Inconsistent Brand Voice and Factual Accuracy

LLMs are sensitive to internal contradiction. If your website states your company was founded in 2017 on one page and 2018 on another, or describes your product category differently across articles, that inconsistency reduces confidence in your content as a reliable source. Entity clarity — the unambiguous, consistent identification of your brand, products, and claims — is a prerequisite for topical authority.

Neglecting Structured Formatting

Even excellent content can go underutilized by LLMs if it is poorly structured. Content buried in long paragraphs with no logical heading hierarchy, no definition sentences, and no use of lists or tables is harder for a model to parse and attribute confidently. Structured formatting is not just a readability concern — it is a GEO signal.

Measuring and Improving Your Topical Depth

Running a Content Gap Analysis

The first step in improving topical depth is understanding where your gaps are. Map your existing content against the full question surface of your topic area. Identify which questions have no dedicated answer on your site, which are addressed only superficially, and which are answered well.

Prioritize gaps in high-intent query clusters: questions buyers ask when they are actively evaluating solutions. These are the prompts most likely to be submitted to an LLM, and the answers to those prompts are where brand recommendations live.

Tracking LLM Visibility as a KPI

Topical depth improvements are only meaningful if you can measure their effect on LLM visibility.
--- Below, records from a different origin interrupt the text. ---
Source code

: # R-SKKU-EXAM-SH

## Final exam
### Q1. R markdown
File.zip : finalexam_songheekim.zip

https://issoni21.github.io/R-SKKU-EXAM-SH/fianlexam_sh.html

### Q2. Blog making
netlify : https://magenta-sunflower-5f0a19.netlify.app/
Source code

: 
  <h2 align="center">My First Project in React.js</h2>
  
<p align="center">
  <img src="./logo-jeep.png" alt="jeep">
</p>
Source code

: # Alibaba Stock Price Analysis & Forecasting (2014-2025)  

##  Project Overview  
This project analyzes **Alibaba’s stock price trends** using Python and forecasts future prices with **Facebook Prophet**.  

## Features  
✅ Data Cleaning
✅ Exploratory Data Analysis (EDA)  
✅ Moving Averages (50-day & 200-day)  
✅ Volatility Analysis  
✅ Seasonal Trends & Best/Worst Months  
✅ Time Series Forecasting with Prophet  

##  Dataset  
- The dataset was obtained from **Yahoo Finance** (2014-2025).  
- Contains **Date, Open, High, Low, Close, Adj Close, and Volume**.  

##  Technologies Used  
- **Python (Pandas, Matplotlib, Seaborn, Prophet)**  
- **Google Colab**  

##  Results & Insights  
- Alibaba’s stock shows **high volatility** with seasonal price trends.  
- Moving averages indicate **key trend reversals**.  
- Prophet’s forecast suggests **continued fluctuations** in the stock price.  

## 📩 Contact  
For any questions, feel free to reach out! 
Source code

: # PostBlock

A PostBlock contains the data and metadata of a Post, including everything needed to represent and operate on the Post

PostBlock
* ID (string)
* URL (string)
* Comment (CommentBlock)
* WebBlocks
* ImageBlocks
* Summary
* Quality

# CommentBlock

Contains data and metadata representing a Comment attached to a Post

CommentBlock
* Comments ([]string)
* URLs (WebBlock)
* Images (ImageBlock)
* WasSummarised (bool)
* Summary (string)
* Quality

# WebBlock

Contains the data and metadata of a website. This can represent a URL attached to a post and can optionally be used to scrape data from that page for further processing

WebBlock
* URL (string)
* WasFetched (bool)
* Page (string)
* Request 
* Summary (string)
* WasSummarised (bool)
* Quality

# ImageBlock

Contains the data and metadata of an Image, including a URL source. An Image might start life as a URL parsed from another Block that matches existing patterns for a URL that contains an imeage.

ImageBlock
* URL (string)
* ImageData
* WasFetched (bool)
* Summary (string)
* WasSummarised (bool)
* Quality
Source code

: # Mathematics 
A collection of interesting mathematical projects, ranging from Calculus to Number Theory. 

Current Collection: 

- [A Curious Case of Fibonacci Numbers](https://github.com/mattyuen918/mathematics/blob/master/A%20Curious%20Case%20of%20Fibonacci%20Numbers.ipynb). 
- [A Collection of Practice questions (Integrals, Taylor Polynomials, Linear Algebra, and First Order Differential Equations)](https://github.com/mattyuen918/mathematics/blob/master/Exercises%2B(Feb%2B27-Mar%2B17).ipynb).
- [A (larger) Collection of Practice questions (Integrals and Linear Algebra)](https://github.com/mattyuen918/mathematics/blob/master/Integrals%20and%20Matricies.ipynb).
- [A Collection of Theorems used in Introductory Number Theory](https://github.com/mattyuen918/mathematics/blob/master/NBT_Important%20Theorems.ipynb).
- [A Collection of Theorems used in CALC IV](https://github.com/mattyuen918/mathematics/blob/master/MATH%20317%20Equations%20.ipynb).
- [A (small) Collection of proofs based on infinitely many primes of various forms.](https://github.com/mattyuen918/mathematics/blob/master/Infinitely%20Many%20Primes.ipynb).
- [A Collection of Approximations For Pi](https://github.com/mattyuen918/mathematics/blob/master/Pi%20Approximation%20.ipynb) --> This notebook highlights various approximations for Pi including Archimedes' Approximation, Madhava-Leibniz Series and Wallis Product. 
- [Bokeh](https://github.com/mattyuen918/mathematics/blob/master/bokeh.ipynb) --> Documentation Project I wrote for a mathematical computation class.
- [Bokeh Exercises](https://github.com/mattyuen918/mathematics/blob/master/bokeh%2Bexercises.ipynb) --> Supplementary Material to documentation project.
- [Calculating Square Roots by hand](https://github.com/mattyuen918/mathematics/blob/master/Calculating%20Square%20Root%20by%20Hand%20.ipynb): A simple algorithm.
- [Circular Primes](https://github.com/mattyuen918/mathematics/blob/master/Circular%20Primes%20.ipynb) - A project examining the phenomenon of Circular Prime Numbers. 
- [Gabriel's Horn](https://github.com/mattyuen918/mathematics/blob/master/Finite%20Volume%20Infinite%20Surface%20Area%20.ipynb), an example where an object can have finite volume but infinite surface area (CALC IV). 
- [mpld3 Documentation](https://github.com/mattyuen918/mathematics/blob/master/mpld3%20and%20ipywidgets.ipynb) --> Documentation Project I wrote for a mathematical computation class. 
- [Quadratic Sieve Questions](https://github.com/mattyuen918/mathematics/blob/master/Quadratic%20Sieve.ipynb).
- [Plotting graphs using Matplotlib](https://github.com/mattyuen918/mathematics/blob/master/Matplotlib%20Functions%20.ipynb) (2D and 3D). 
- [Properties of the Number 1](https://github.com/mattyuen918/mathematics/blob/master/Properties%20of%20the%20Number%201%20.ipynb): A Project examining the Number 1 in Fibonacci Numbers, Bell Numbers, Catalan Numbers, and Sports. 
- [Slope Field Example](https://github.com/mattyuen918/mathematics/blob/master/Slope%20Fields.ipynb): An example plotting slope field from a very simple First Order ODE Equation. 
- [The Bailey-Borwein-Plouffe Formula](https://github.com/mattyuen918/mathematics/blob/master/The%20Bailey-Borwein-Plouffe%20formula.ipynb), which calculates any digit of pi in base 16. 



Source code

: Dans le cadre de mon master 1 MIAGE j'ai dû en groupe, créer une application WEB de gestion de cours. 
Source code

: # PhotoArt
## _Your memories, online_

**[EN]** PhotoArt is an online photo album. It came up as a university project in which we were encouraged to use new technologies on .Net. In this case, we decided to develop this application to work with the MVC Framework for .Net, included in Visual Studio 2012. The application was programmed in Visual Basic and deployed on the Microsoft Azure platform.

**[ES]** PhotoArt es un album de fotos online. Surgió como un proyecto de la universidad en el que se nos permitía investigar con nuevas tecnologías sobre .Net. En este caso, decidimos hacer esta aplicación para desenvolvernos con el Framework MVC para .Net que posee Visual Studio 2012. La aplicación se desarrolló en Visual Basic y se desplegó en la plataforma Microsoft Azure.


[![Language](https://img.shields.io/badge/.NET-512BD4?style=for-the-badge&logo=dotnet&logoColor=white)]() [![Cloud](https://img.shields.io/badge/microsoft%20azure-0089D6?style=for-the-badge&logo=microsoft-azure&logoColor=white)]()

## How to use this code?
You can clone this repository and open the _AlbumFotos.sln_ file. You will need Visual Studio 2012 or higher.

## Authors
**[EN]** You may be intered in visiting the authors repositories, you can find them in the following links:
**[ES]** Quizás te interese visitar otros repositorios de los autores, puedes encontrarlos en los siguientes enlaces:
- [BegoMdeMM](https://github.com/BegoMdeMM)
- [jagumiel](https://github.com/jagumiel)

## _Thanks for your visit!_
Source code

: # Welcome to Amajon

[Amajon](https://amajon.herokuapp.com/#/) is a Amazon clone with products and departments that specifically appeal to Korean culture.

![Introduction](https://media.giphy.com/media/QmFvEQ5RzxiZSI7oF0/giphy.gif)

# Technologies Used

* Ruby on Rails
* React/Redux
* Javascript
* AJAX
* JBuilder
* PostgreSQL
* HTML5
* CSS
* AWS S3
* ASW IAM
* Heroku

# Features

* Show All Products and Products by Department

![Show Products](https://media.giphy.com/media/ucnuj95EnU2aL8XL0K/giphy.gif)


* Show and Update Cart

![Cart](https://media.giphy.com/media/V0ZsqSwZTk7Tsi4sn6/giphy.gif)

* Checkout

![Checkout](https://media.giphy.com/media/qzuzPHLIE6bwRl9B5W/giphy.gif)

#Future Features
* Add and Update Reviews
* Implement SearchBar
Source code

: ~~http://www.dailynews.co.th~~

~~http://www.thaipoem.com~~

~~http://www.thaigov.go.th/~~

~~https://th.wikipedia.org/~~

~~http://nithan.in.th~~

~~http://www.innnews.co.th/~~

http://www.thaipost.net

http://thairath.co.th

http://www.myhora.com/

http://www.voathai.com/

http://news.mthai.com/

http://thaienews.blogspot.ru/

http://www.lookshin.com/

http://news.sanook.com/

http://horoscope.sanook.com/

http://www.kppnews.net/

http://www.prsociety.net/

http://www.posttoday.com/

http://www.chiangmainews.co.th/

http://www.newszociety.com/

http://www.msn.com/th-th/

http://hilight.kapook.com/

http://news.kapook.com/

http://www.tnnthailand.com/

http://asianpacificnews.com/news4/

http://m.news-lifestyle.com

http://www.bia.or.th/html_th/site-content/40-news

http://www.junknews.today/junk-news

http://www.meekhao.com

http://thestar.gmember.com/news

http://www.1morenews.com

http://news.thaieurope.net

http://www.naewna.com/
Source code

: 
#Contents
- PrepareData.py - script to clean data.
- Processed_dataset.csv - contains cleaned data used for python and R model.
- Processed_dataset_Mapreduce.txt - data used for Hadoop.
Tools like Geovise include a Site Audit that specifically scores your content on topical depth alongside eight other GEO criteria, giving you a clear diagnostic of where your site's content authority stands today — and what to fix first. Pairing that audit with ongoing LLM visibility tracking lets you see whether your content investments are actually moving the needle on how AI models represent your brand.

Iterating Based on What LLMs Actually Cite

Once you have a baseline visibility score, the most efficient path forward is to study which of your pages are actually being drawn upon in LLM responses (using brand mention tracking and visibility scanning across models), and to double down on the content patterns those pages share. That creates a feedback loop between content production and LLM response data — which is, ultimately, what a mature GEO workflow looks like.

The Long Game

Topical depth is not a quick win. It is a compound investment: each piece of well-structured, specific, question-resolving content adds to the cumulative signal that tells LLMs your brand is the authoritative source for your category. The brands that invest in this now — while most of their competitors are still optimizing for Google's crawlers — will have a significant head start when AI-generated answers become the primary discovery channel for B2B buyers.

The data is already pointing in that direction. 66% of B2B buyers now use AI tools for supplier research, according to a 2025 industry study (Traxtech, 2025). The question is not whether LLM visibility will matter for your business — it is whether your content is ready when it does.